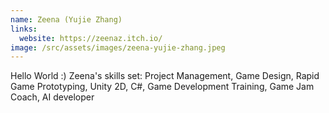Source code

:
 ```yaml
---
name: Zeena (Yujie Zhang)
links:
  website: https://zeenaz.itch.io/
image: /src/assets/images/zeena-yujie-zhang.jpeg
---
```

Hello World :) Zeena's skills set: Project Management, Game Design, Rapid Game Prototyping, Unity 2D, C#, Game Development Training, Game Jam Coach, AI developer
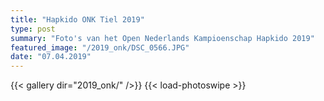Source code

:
 ```yaml
---
title: "Hapkido ONK Tiel 2019"
type: post
summary: "Foto's van het Open Nederlands Kampioenschap Hapkido 2019"
featured_image: "/2019_onk/DSC_0566.JPG"
date: "07.04.2019"
---
```


{{< gallery dir="2019_onk/" />}} {{< load-photoswipe >}}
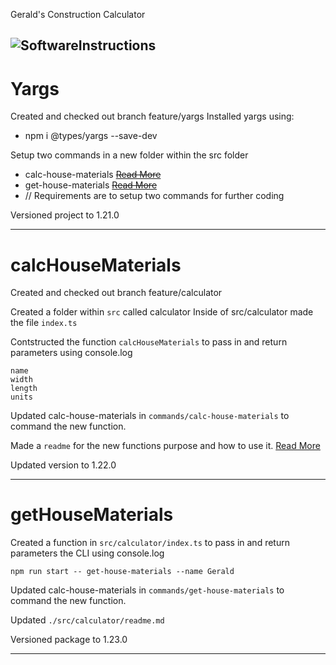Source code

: Gerald's Construction Calculator

![SoftwareInstructions]
---
# Yargs
Created and checked out branch feature/yargs
Installed yargs using:
  +  npm i @types/yargs --save-dev

Setup two commands in a new folder within the src folder
  + calc-house-materials
 ~~[Read More](./src/commands/calc-house-materials.ts)~~
  + get-house-materials
~~[Read More](./src/commands/calc-house-materials.ts)~~
  + // Requirements are to setup two commands for further coding 

Versioned project to 1.21.0

----
# calcHouseMaterials
Created and checked out branch feature/calculator

Created a folder within `src` called calculator
Inside of src/calculator made the file `index.ts`

Contstructed the function `calcHouseMaterials` to pass in and return parameters using console.log
```
name
width
length
units
```

Updated calc-house-materials in `commands/calc-house-materials` to command the new function.

Made a `readme` for the new functions purpose and how to use it.
[Read More](./src/calculator/readme.md)

Updated version to 1.22.0

---
# getHouseMaterials
Created a function in `src/calculator/index.ts` to pass in and return parameters the CLI using console.log
```
npm run start -- get-house-materials --name Gerald
```
Updated calc-house-materials in `commands/get-house-materials` to command the new function.

Updated `./src/calculator/readme.md`

Versioned package to 1.23.0

---
























[SoftwareInstructions]: https://rapidapi.com/blog/wp-content/uploads/2019/07/background-bit-bytes-2004161-768x512.jpg


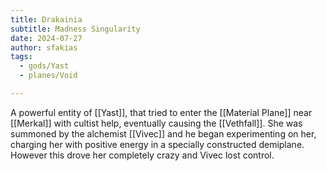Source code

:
 ```yaml
---
title: Drakainia
subtitle: Madness Singularity
date: 2024-07-27
author: sfakias
tags:
  - gods/Yast
  - planes/Void

---
```


A powerful entity of [[Yast]], that tried to enter the [[Material Plane]] near [[Merkal]] with cultist help, eventually causing the [[Vethfall]]. She was summoned by the alchemist [[Vivec]] and he began experimenting on her, charging her with positive energy in a specially constructed demiplane. However this drove her completely crazy and Vivec lost control.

■ Goal of the exercise:
Your answer should be the lines of the material above that include "name".

■ Worked solution:
name: Zeena (Yujie Zhang)
name
npm run start -- get-house-materials --name Gerald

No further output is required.